The Celtics keep finding new ways to lose in the month of February and fall further in the Eastern Conference standings. Wednesday’s blowout loss to the Atlanta Hawks was the latest example, featuring a pair of 30-plus point performances from Danilo Gallinari and Trae Young against a lifeless Boston team that dropped their third straight game overall.
A 8-3 start to the year for Boston created some early margin for error for this young group back in January but that has quickly dissipated during a 7-14 stretch over the past 21 games. That drop-off has the Celtics currently sitting as the No. 7 seed in the East after Wednesday’s loss. A loss Friday against the Pacers could drop Boston out of the playoff picture entirely for the time being.

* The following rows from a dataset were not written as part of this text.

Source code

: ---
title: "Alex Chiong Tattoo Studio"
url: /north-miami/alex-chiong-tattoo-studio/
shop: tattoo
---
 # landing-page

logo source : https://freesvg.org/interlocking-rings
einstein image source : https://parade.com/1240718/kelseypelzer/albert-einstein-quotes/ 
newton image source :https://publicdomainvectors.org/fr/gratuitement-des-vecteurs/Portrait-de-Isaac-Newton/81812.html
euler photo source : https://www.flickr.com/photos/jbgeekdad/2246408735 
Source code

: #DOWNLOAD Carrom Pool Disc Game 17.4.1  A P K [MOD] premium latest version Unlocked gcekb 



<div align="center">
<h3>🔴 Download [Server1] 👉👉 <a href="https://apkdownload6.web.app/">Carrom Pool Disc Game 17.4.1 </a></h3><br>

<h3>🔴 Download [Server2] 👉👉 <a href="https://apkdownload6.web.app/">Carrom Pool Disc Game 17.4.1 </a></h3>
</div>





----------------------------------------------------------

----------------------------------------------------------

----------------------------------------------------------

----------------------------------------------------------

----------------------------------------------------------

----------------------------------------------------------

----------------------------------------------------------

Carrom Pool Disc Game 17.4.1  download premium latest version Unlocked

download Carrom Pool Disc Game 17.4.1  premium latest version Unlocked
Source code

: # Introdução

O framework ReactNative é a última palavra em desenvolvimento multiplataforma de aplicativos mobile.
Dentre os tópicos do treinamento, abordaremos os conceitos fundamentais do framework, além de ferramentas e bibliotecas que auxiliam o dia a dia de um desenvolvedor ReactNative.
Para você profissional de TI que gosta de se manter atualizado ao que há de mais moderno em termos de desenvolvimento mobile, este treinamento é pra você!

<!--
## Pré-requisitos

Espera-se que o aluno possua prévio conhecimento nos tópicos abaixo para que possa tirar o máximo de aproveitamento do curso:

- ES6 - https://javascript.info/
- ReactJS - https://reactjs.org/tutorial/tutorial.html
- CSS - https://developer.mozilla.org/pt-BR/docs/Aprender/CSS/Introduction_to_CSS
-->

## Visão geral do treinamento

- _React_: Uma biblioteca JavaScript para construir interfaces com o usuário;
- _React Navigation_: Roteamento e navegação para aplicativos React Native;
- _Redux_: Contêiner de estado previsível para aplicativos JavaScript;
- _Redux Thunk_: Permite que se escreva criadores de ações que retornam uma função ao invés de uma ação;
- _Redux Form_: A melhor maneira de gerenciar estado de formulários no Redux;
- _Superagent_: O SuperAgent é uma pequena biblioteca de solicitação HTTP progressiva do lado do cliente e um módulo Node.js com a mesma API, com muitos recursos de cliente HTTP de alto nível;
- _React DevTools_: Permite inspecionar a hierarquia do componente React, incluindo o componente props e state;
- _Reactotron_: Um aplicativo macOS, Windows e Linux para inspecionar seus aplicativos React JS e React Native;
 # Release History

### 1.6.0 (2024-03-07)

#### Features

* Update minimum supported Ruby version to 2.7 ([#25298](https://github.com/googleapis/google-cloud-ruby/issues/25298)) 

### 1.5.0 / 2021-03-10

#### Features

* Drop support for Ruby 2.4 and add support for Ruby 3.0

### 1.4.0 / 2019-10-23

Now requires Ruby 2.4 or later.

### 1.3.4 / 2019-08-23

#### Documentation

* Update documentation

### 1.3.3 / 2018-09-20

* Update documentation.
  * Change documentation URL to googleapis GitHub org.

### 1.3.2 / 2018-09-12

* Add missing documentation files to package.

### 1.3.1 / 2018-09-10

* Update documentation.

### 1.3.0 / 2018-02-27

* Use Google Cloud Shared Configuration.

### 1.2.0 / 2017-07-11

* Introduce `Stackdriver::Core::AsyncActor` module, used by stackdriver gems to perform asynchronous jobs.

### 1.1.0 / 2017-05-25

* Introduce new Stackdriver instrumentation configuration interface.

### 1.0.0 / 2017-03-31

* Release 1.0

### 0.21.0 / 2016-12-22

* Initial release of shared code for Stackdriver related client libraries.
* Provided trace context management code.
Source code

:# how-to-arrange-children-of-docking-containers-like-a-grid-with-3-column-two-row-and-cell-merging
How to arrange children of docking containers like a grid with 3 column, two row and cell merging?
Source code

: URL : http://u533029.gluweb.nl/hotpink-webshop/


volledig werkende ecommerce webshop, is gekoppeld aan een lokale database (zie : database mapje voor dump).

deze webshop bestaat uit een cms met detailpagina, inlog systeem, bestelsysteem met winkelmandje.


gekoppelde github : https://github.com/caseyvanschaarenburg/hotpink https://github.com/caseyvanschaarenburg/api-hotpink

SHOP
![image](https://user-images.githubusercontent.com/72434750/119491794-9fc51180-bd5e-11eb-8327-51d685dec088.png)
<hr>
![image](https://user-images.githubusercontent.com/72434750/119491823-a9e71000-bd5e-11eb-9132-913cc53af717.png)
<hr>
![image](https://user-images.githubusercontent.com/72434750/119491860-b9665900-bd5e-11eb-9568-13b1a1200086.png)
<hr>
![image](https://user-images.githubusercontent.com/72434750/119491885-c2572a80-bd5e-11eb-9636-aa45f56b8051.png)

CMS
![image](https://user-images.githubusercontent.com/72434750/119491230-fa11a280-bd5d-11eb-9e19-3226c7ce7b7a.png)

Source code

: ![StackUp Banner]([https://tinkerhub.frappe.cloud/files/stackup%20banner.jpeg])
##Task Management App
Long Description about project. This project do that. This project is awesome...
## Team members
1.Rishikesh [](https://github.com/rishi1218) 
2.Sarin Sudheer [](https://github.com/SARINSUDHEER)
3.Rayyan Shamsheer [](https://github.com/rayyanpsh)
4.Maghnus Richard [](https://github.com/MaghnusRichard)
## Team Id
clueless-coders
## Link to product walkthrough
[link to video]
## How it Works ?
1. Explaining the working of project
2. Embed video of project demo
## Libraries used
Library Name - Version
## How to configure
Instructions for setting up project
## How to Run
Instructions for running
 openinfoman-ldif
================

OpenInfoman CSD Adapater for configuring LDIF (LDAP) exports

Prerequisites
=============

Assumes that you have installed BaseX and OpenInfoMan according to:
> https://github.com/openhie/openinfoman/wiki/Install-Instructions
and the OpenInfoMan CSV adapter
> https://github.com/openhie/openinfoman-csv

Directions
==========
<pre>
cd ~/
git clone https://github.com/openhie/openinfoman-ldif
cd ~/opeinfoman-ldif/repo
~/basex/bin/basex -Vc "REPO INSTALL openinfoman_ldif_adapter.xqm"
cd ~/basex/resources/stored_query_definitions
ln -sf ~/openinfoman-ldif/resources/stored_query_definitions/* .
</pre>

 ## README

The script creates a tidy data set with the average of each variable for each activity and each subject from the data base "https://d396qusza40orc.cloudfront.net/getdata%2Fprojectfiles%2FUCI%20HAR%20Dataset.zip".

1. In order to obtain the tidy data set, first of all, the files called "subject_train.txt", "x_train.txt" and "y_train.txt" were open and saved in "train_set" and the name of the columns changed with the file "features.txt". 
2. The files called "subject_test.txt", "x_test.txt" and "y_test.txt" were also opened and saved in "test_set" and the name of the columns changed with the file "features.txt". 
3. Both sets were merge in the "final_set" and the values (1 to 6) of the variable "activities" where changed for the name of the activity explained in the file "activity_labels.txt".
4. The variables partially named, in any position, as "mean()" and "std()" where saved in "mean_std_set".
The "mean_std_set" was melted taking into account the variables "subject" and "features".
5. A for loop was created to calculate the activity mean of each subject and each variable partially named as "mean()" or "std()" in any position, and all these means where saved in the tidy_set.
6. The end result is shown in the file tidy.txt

The All-Star break is within sight for the 15-17 Celtics (four games remaining) but there is no guarantee this team will find itself even back at the .500 mark by the time they get there. A four-game homestand awaits now with matchups against the Clippers and two red-hot teams in Washington and Toronto after Indiana. A 3-1 finish to the first half is far from a guarantee, especially with Marcus Smart not expected to return as he continues to recover from a torn calf injury during that stretch.
“We should play better than we have without him is number one,” Brad Stevens admitted after the C’s dropped to 5-9 without their starting guard in the past month. “What he brings to the table is obvious on both ends of the court, it’s statistically backed up, anybody who watches basketball and knows basketball knows that.
“The second part is that it makes it so that your rotations, you always have two of (your core guys) in the game. That’s something that’s been hurtful but it’s no excuse for not finding a way to win the New Orleans game. It’s no excuse for not being a couple possessions better yesterday. We may have beaten tonight anyway because sometimes you get hit with a flurry of haymakers in the NBA like these guys did to us tonight but we could have been in a better position had we played better.”
Smart’s absence has eliminated what was already a thin margin of error for a team that was short on firepower this year on the wing already once Gordon Hayward elected to leave for Charlotte. Boston’s front office elected to pass on addressing that issue in the offseason, opting for another center (Tristan Thompson) and a past his prime point guard (Jeff Teague) as their major offseason additions on top of rookies.
Both players have underperformed and the end result has been a flawed supporting cast with some of the worst bench production in the year to date (26th in points per game). Aaron Nesmith, Payton Pritchard and Rob Williams have all helped at times but remain inconsistent. Other young contributors have regressed from year-to-year, failing to consistently fill the scoring void or provide reliability on defense.
In recent weeks, Danny Ainge has preached patience in regards to improving this mismatched roster heading into the month of March with the trade deadline looming on March 25th.
“We are doing research on it,” Danny Ainge said on Toucher and Rich earlier this month. “We have been all year, and we’ll continue all the way up until the trade deadline, which is the end of March. I think that the sweet spot most likely is latter March. But we’d do it right now if we had a really good deal.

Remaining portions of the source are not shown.